What do I mean? The general trend in society has been to remove specific gender associations. We see it all the time. You’re reading an article online that refers specifically to a male or a female in whatever activity is being described. And what do we see? They did such and such. Am I right? Well, excuse me, but it was he or she that did that thing, not they. I mean, how many people are we talking about?
One. Yet, that singular person is referred to in the plural. Drives me nuts.
Now, the last place we’d think to see this kind of political correctness is in the Bible. Sadly, that’s not the case. The classic example revolves around the NIV – the New International Version. For anyone with the 1978 printing, you know what I’m talking about. For the longest time, Bible Gateway used that particular year’s translation. But then the publishers felt an update or two were necessary. They came up with 1984 and 2011 as “improvements.”
Let’s look at the NIV 2011 version – which is the only one currently available on Bible Gateway – and quote Mark 8:34-37:
“Then he called the crowd to him along with his disciples and said: ‘Whoever wants to be my disciple must deny themselves and take up their cross and follow me. For whoever wants to save their life will lose it, but whoever loses their life for me and for the gospel will save it. What good is it for someone to gain the whole world, yet forfeit their soul? Or what can anyone give in exchange for their soul?'”
Now, let’s go back in time to what the NIV 1978 version relates:
“Then he called the crowd to him along with his disciples and said: ‘If anyone would come after me, he must deny himself and take up his cross and follow me. For whoever wants to save his life will lose it, but whoever loses his life for me and for the gospel will save it. What good is it for a man to gain the whole world, yet forfeit his soul? Or what can a man give in exchange for his soul?'”

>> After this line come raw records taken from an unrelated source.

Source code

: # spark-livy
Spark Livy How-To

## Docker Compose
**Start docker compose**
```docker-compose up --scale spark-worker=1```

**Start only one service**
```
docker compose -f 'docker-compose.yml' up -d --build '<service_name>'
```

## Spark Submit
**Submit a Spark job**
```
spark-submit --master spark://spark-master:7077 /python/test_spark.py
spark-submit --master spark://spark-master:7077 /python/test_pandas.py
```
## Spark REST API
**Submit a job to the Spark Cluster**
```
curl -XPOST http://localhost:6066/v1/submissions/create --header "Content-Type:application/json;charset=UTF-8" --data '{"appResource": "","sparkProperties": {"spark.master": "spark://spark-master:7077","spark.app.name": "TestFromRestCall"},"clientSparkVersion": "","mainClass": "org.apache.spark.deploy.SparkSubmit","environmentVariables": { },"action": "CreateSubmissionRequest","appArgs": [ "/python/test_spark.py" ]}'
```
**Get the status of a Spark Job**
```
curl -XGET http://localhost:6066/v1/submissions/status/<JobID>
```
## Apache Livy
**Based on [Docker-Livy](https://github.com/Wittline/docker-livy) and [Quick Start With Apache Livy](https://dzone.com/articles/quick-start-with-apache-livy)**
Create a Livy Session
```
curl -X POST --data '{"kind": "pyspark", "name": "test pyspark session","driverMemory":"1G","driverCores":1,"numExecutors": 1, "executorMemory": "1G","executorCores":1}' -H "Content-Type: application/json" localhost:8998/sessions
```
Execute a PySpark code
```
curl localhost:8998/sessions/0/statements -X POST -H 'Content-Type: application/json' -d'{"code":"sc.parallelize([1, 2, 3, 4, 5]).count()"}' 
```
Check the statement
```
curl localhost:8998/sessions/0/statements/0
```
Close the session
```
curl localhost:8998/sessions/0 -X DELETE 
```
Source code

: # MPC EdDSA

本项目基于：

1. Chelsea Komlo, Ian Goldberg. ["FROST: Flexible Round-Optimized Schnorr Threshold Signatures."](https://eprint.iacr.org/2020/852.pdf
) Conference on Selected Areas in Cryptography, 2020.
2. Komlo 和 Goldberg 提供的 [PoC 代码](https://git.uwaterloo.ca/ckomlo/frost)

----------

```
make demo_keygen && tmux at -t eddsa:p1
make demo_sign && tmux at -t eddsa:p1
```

For further comparison, since I know many prefer the King James, here’s this same passage:
“And when he had called the people unto him with his disciples also, he said unto them, Whosoever will come after me, let him deny himself, and take up his cross, and follow me. For whosoever will save his life shall lose it; but whosoever shall lose his life for my sake and the gospel’s, the same shall save it. For what shall it profit a man, if he shall gain the whole world, and lose his own soul? Or what shall a man give in exchange for his soul?”
Softening the masculine and confusing tense as in the NIV 2011 is a bunch of garbage, isn’t it? Now you know why I cringe reading such a mishmash.
But it gets worse – of course. In the next verse, it just so happens that Jesus makes a critical point following what He just said. For our purposes in this little discourse, it drives home the necessity to not bow to what the gods of the day dictate is correct and proper.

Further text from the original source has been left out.